Calculating the dual function can revolve around the “infimum” in the definition. Usually there are the following methods:
Take $L(x, \lambda) = x^2 + \lambda x + 1$ as an example
- Partial Derivative Method: Calculate partial derivatives with respect to independent variables to find extremum points. This method can only be used when the Lagrangian function is convex, but it is also the most stable method. Most kernels in SVM satisfy this condition.
- Inspection Method: Try to directly find extremum points, or transform the function into a form where extremum points can be visually identified, avoiding complex mechanical extremum point calculation.
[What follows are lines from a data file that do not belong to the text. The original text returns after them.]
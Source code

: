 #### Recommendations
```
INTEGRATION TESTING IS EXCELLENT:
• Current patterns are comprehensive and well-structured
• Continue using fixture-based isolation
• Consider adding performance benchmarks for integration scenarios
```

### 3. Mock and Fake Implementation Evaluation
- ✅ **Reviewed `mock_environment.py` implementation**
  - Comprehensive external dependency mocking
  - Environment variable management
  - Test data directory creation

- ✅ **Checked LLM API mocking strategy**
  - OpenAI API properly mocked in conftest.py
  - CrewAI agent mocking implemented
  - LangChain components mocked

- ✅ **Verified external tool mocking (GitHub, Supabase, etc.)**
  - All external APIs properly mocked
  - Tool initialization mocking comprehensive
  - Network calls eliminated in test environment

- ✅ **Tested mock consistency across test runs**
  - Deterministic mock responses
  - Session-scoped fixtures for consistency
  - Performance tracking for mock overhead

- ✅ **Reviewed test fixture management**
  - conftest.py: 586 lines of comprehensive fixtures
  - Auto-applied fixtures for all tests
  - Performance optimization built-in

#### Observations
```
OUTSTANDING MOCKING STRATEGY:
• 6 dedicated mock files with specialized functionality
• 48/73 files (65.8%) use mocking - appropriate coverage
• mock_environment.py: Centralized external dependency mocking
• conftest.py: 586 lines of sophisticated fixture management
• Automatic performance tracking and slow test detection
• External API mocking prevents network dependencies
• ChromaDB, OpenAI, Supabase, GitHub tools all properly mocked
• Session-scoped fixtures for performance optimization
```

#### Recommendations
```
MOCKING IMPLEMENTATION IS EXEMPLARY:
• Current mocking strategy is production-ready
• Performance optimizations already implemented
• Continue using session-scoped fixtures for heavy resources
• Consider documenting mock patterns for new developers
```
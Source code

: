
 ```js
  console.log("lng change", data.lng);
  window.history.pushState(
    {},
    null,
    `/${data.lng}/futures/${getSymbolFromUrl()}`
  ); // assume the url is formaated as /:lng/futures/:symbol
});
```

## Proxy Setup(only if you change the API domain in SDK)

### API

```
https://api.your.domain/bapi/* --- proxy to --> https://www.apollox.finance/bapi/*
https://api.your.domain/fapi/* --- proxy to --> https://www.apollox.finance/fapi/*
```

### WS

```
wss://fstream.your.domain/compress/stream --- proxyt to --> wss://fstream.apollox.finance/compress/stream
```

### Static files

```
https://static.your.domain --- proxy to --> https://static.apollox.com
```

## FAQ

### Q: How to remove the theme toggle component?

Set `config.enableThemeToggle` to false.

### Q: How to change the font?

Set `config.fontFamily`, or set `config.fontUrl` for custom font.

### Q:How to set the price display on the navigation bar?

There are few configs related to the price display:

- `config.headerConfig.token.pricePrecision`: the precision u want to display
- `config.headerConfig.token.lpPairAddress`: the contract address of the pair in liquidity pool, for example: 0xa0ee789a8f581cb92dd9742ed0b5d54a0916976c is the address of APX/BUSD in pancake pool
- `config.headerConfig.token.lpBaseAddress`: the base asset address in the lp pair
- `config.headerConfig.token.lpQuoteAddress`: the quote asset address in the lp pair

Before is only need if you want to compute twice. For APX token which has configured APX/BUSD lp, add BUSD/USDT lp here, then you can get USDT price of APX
This method can only be applied to functions with simple structures such as quadratic functions, ReLU, etc.
Obviously, the minimum value can be achieved at $x=-\frac{\lambda}{2}$, and substituting gives the dual function.
Infimum
Let $S \subseteq \mathbb{R}$ be a non-empty set. If $\alpha$ is a lower bound of $S$ and $\alpha$ is the largest among them, then $\alpha$ is called the infimum of $S$.
The infimum is usually a point that can be approached infinitely but cannot be reached, such as 0 in $(0, 10]$, but it can also be a reachable point, such as 0 in $[0, 10]$.